Farewell, Jake with the Beanstalk.”

  Michael crossed his legs. It was bad enough being portrayed as a do-gooder with no sense of humour but this was taking it too far. Another dig from Seth to show that Glyndebourne night was not forgotten. Had anyone else caught onto the subtext? Did anyone else know?

  * * * * *

  Anna, minus beanstalk, flopped down on one of the chairs. Thank God her bit was over. Or was it? She laughed with everyone else as José entered as Gretel, stuffing a cake into his mouth, his words indistinguishable as crumbs flew everywhere. Cheeky swines, him and Seth. At least she could laugh at herself.

  Rebecca as King George was looking appalled.

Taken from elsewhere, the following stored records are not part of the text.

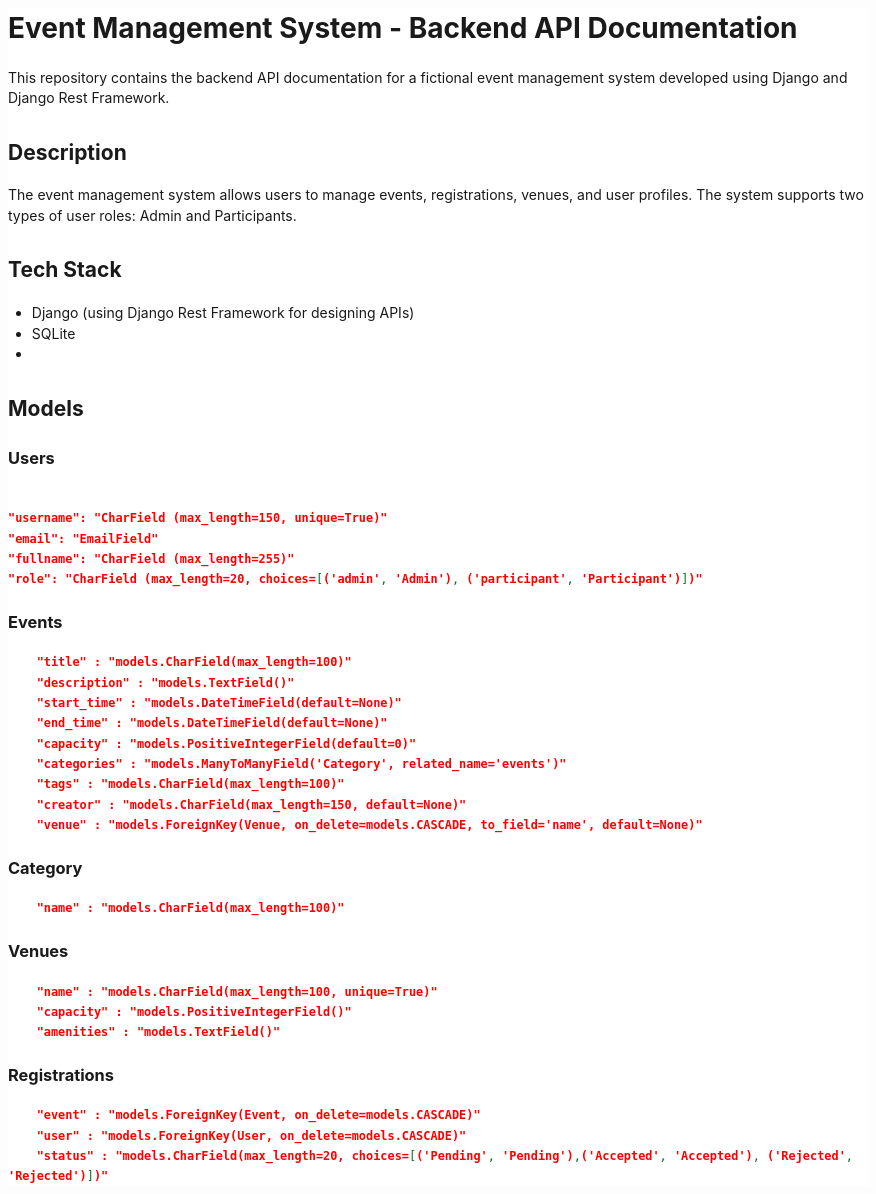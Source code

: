 # Event Management System - Backend API Documentation

This repository contains the backend API documentation for a fictional event management system developed using Django and Django Rest Framework.

## Description
The event management system allows users to manage events, registrations, venues, and user profiles. The system supports two types of user roles: Admin and Participants.

## Tech Stack
- Django (using Django Rest Framework for designing APIs)
- SQLite
- 
## Models
### Users
```json

"username": "CharField (max_length=150, unique=True)"
"email": "EmailField"
"fullname": "CharField (max_length=255)"
"role": "CharField (max_length=20, choices=[('admin', 'Admin'), ('participant', 'Participant')])"
```
### Events
```json
    "title" : "models.CharField(max_length=100)"
    "description" : "models.TextField()"
    "start_time" : "models.DateTimeField(default=None)"
    "end_time" : "models.DateTimeField(default=None)"
    "capacity" : "models.PositiveIntegerField(default=0)"
    "categories" : "models.ManyToManyField('Category', related_name='events')"
    "tags" : "models.CharField(max_length=100)"
    "creator" : "models.CharField(max_length=150, default=None)"
    "venue" : "models.ForeignKey(Venue, on_delete=models.CASCADE, to_field='name', default=None)"
```
### Category
```json
    "name" : "models.CharField(max_length=100)"
```
### Venues
```json
    "name" : "models.CharField(max_length=100, unique=True)"
    "capacity" : "models.PositiveIntegerField()"
    "amenities" : "models.TextField()"
```
### Registrations
```json
    "event" : "models.ForeignKey(Event, on_delete=models.CASCADE)"
    "user" : "models.ForeignKey(User, on_delete=models.CASCADE)"
    "status" : "models.CharField(max_length=20, choices=[('Pending', 'Pending'),('Accepted', 'Accepted'), ('Rejected', 'Rejected')])"
```
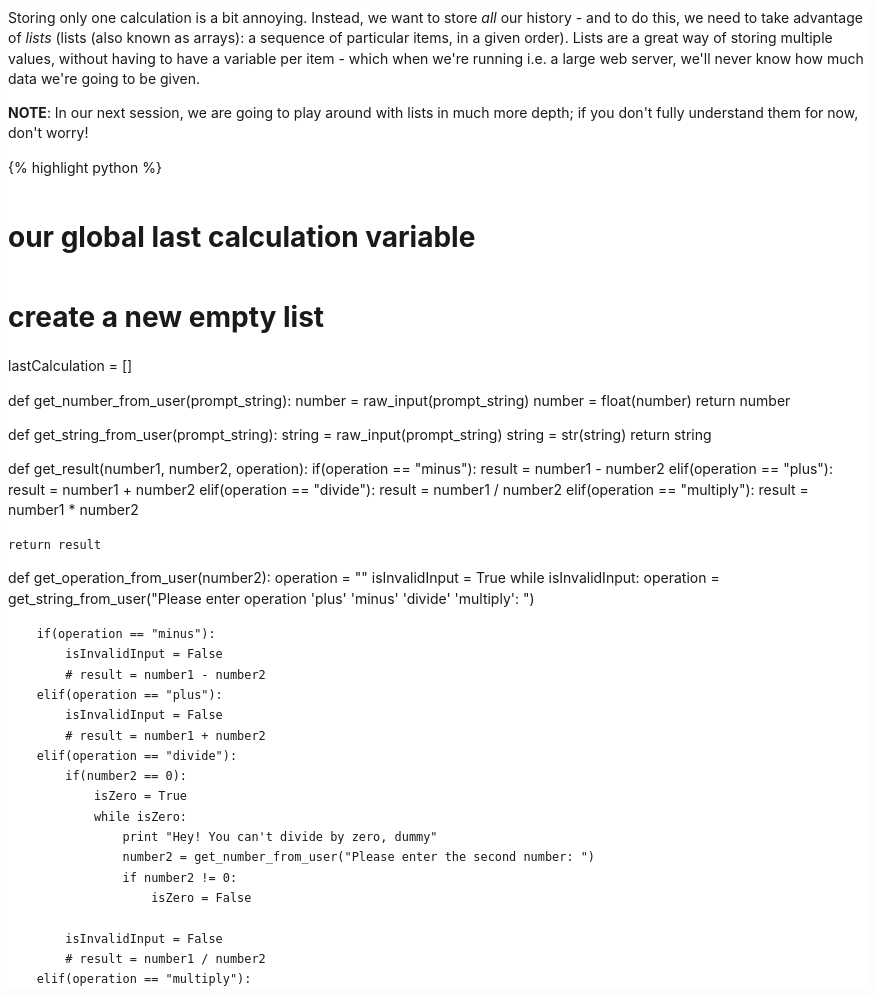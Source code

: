 Storing only one calculation is a bit annoying. Instead, we want to store *all* our history - and to do this, we need to take advantage of *lists* (lists (also known as arrays): a sequence of particular items, in a given order). Lists are a great way of storing multiple values, without having to have a variable per item - which when we're running i.e. a large web server, we'll never know how much data we're going to be given.

**NOTE**: In our next session, we are going to play around with lists in much more depth; if you don't fully understand them for now, don't worry!

{% highlight python %}
# our global last calculation variable
# create a new empty list
lastCalculation = []

def get_number_from_user(prompt_string):
    number = raw_input(prompt_string)
    number = float(number)
    return number

def get_string_from_user(prompt_string):
    string = raw_input(prompt_string)
    string = str(string)
    return string

def get_result(number1, number2, operation):
    if(operation == "minus"):
        result = number1 - number2
    elif(operation == "plus"):
        result = number1 + number2
    elif(operation == "divide"):
        result = number1 / number2
    elif(operation == "multiply"):
        result = number1 * number2

    return result

def get_operation_from_user(number2):
    operation = ""
    isInvalidInput = True
    while isInvalidInput:
        operation = get_string_from_user("Please enter operation 'plus' 'minus' 'divide' 'multiply': ")

        if(operation == "minus"):
            isInvalidInput = False
            # result = number1 - number2
        elif(operation == "plus"):
            isInvalidInput = False
            # result = number1 + number2
        elif(operation == "divide"):
            if(number2 == 0):
                isZero = True
                while isZero:
                    print "Hey! You can't divide by zero, dummy"
                    number2 = get_number_from_user("Please enter the second number: ")
                    if number2 != 0:
                        isZero = False

            isInvalidInput = False
            # result = number1 / number2
        elif(operation == "multiply"):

  “I pray, dear lady, do not gorge

  For I am abstinent King George.

  It’s hard for me to stay acetic

  When I wish to have your cake and eat it.”

  Gretel handed King George a cake, who bit it and then spat it out. Gretel looked upset.

  “Good my Lord, I beg your pardon

  I did not mean to give you a hard one!”

  In true panto spirit – she’d known this stuff would be up José’s street – he looked around to get the laugh.

  “My name is Gretel and, with my brother,

  We’re prisoners of a wicked other.”

  King George leaned in. “A dragon, perchance?”

  “Witch, I’m afraid. Long nose, pointy hat, the works. She’s forcing us to spend our days eating candy and gingerbread. It’s terrible.”

  Gretel-José stuffed another cake in. Maybe he’d negotiated low-fat muffins with Seth.

  “This truly is dreadful. Surely you can escape and return home?”

  A shake of the head. “Never. My father married again and Hansel and I fled from our stepmother. Then the witch caught us. On balance I’d rather be with her.”

  Anna gulped her grog. Seth had made his point about her going home many times; now it was starting to feel like a lecture. Was it obvious to the others? Wicked stepmother, panto – perhaps not.

  At last Gretel exited and three knocks heralded the return of Father Christmas, surely even hotter than Rebecca in his padded suit.

  “For weeks and months our saintly king

  Did tirelessly pursue his prey

  Till word of mouth propelled him

  To a gaudy kingdom far away.”

  King George entered. “Why, what land is this? Bedecked with tinsel and huge pink murals. Surely a dragon cannot be hiding here?”